Christian Kessler, historien spécialiste du Japon
Une chasse à la baleine de plus en plus critiquée
Mais à partir des années 1970, la chasse à la baleine va être de plus en plus décriée sur la scène internationale. En 1982, la Commission baleinière internationale (CBI) décrète un moratoire sur la chasse commerciale qui entre en vigueur en 1986. Le Japon s’y plie à contrecœur, non sans exploiter la faille autorisant la chasse « scientifique ».
Tokyo finira par claquer la porte de la CBI fin 2018 pour reprendre ouvertement la chasse commerciale dans sa zone économique exclusive dès juillet 2019. Une décision qui suscite l’indignation des défenseurs des cétacés, au premier rang desquels l’activiste canadien Paul Watson, fondateur de Sea Shepherd. Ce dernier, qui a mené de nombreuses campagnes d’obstruction musclées contre les baleiniers japonais, a bien failli être extradé vers le Japon en décembre 2024 après son arrestation au Danemark.

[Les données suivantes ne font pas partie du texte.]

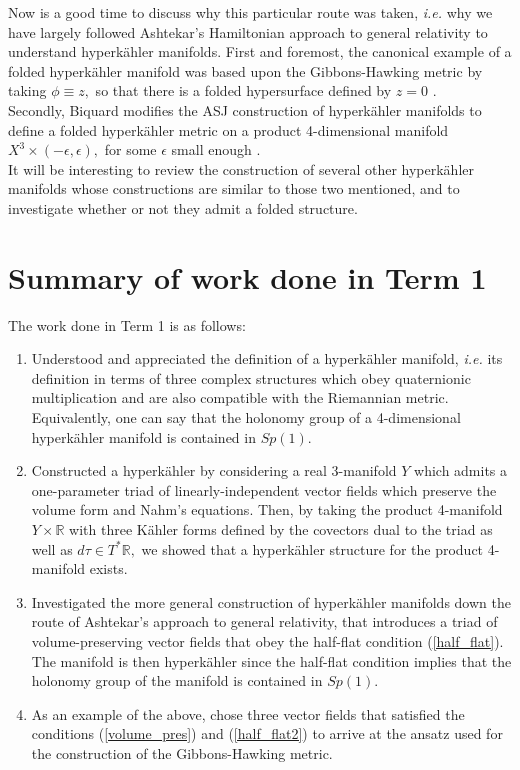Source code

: \documentclass[a4paper,onecolumn,12pt]{article}
\theoremstyle{definition}
\theoremstyle{remark}
\newcommand{\ie}{\emph{i.e.} }
\newcommand{\e}{\epsilon}
\newcommand{\K}{K\"ahler }
\newcommand{\HK}{hyperk\"ahler }
\newcommand{\R}{\mathbb{R}}
\begin{document}
Now is a good time to discuss why this particular route was taken, \ie why we have largely followed Ashtekar's Hamiltonian approach to general relativity to understand \HK manifolds. First and foremost, the canonical example of a folded \HK manifold was based upon the Gibbons-Hawking metric by taking $\phi\equiv z,$ so that there is a folded hypersurface defined by $z=0$ \cite{hitchin_2015}.\\
Secondly, Biquard modifies the ASJ construction of \HK manifolds to define a folded \HK metric on a product 4-dimensional manifold $X^{3}\times(-\e,\e),$ for some $\e$ small enough \cite{biquard_2015}.\\
It will be interesting to review the construction of several other \HK manifolds whose constructions are similar to those two mentioned, and to investigate whether or not they admit a folded structure.

\section{Summary of work done in Term 1}
The work done in Term 1 is as follows:

\begin{enumerate}
	\item Understood and appreciated the definition of a \HK manifold, \ie its definition in terms of three complex structures which obey quaternionic multiplication and are also compatible with the Riemannian metric. Equivalently, one can say that the holonomy group of a 4-dimensional \HK manifold is contained in $Sp(1).$
	\item Constructed a \HK by considering a real 3-manifold $Y$ which admits a one-parameter triad of linearly-independent vector fields which preserve the volume form and Nahm's equations. Then, by taking the product 4-manifold $Y\times\R$ with three \K forms defined by the covectors dual to the triad as well as $d\tau\in T^{*}\R,$ we showed that a \HK structure for the product 4-manifold exists.
	\item Investigated the more general construction of \HK manifolds down the route of Ashtekar's approach to general relativity, that introduces a triad of volume-preserving vector fields that obey the half-flat condition (\ref{half_flat}). The manifold is then \HK since the half-flat condition implies that the holonomy group of the manifold is contained in $Sp(1).$
	\item As an example of the above, chose three vector fields that satisfied the conditions (\ref{volume_pres}) and (\ref{half_flat2}) to arrive at the ansatz used for the construction of the Gibbons-Hawking metric.
\end{enumerate}
\end{document}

Le Japon campe sur ses positions malgré la pression
Mais en dépit des pressions internationales, le Japon reste inflexible. Pour Tokyo, la chasse à la baleine est une affaire de « souveraineté culturelle et alimentaire ». Face à une mondialisation galopante, l’archipel est déterminé à préserver coûte que coûte certaines de ses traditions, quitte à se singulariser.
Ironie de l’histoire, la viande de baleine, autrefois mets de survie, n’est quasiment plus consommée aujourd’hui par les Japonais, sauf lors d’occasions très spéciales. Les autorités s’efforcent de la remettre au goût du jour, mais peinent à convaincre les jeunes générations. La pêche, quant à elle, survit grâce aux subventions de l’État, davantage pour des raisons identitaires qu’économiques.
Le dernier épisode en date de ce bras de fer qui perdure depuis des années reste donc le refus du Danemark d’extrader Paul Watson vers le Japon en décembre 2024. Un nouveau revers pour Tokyo et une victoire pour les défenseurs des baleines. Mais le Japon ne lâche rien, continuant à naviguer à contre-courant de l’opinion internationale. Une obstination qui ne doit rien au hasard selon l’historien Christian Kessler : « en réactualisant cette chasse, en l’enracinant encore davantage […], en s’opposant donc fermement aux autres pays, au monde, le Japon se veut différent, unique, bref, cherche […] à rester en quelque sorte lui-même ». Un acharnement qui en dit long sur le lien intime et complexe qui unit l’archipel aux cétacés.